--- DATA SECTION ---
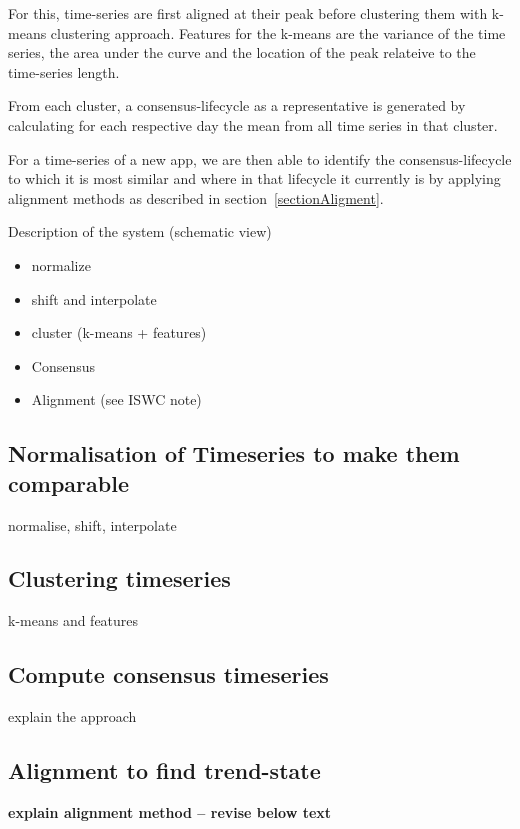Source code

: \documentclass{sigchi}
\begin{document}
For this, time-series are first aligned at their peak before clustering them with k-means clustering approach.
Features for the k-means are the variance of the time series, the area under the curve and the location of the peak relateive to the time-series length.

From each cluster, a consensus-lifecycle as a representative is generated by calculating for each respective day the mean from all time series in that cluster. 

For a time-series of a new app, we are then able to identify the consensus-lifecycle to which it is most similar and where in that lifecycle it currently is by applying alignment methods as described in section~\ref{sectionAligment}.



Description of the system (schematic view)
\begin{itemize}
 \item normalize
 \item shift and interpolate
 \item cluster (k-means + features)
 \item Consensus
 \item Alignment (see ISWC note)
\end{itemize}
\subsection{Normalisation of Timeseries to make them comparable}
normalise, shift, interpolate
\subsection{Clustering timeseries}
k-means and features
\subsection{Compute consensus timeseries}
explain the approach
\subsection{Alignment to find trend-state}\label{sectionAlignment}
\textbf{explain alignment method -- revise below text}
\end{document}
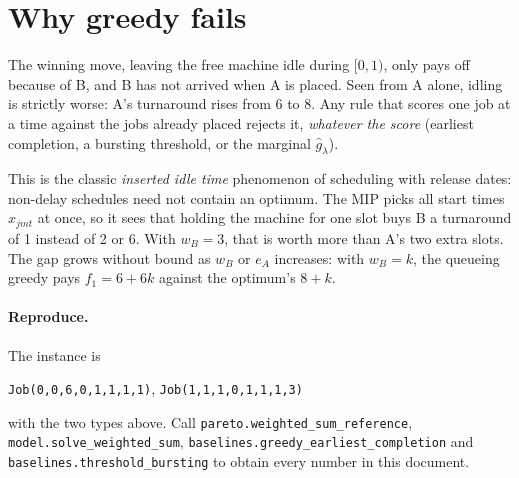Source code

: \documentclass[11pt,a4paper]{article}
\newcommand{\code}[1]{\texttt{#1}}
\begin{document}
\section{Why greedy fails}

The winning move, leaving the free machine idle during $[0,1)$, only pays off
because of B, and B has not arrived when A is placed. Seen from A alone, idling
is strictly worse: A's turnaround rises from 6 to 8. Any rule that scores one
job at a time against the jobs already placed rejects it, \emph{whatever the
score} (earliest completion, a bursting threshold, or the marginal
$\hat g_\lambda$).

This is the classic \emph{inserted idle time} phenomenon of scheduling with
release dates: non-delay schedules need not contain an optimum. The MIP picks
all start times $x_{jmt}$ at once, so it sees that holding the machine for one
slot buys B a turnaround of 1 instead of 2 or 6. With $w_B=3$, that is worth
more than A's two extra slots. The gap grows without bound as $w_B$ or $e_A$
increases: with $w_B=k$, the queueing greedy pays $f_1=6+6k$ against the
optimum's $8+k$.

\paragraph{Reproduce.} The instance is
\begin{center}\small
\code{Job(0,0,6,0,1,1,1,1)}, \quad \code{Job(1,1,1,0,1,1,1,3)}
\end{center}
with the two types above. Call \code{pareto.weighted\_sum\_reference},
\code{model.solve\_weighted\_sum},
\code{baselines.greedy\_earliest\_completion} and
\code{baselines.threshold\_bursting} to obtain every number in this document.
\end{document}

--- EXERCISE OBJECTIVE ---
Please make an exact copy of the lines above from the line with "is strictly worse: A's" through the line with "release dates: non-delay", both ends included.

--- WRITTEN RESPONSE ---
is strictly worse: A's turnaround rises from 6 to 8. Any rule that scores one
job at a time against the jobs already placed rejects it, \emph{whatever the
score} (earliest completion, a bursting threshold, or the marginal
$\hat g_\lambda$).

This is the classic \emph{inserted idle time} phenomenon of scheduling with
release dates: non-delay schedules need not contain an optimum. The MIP picks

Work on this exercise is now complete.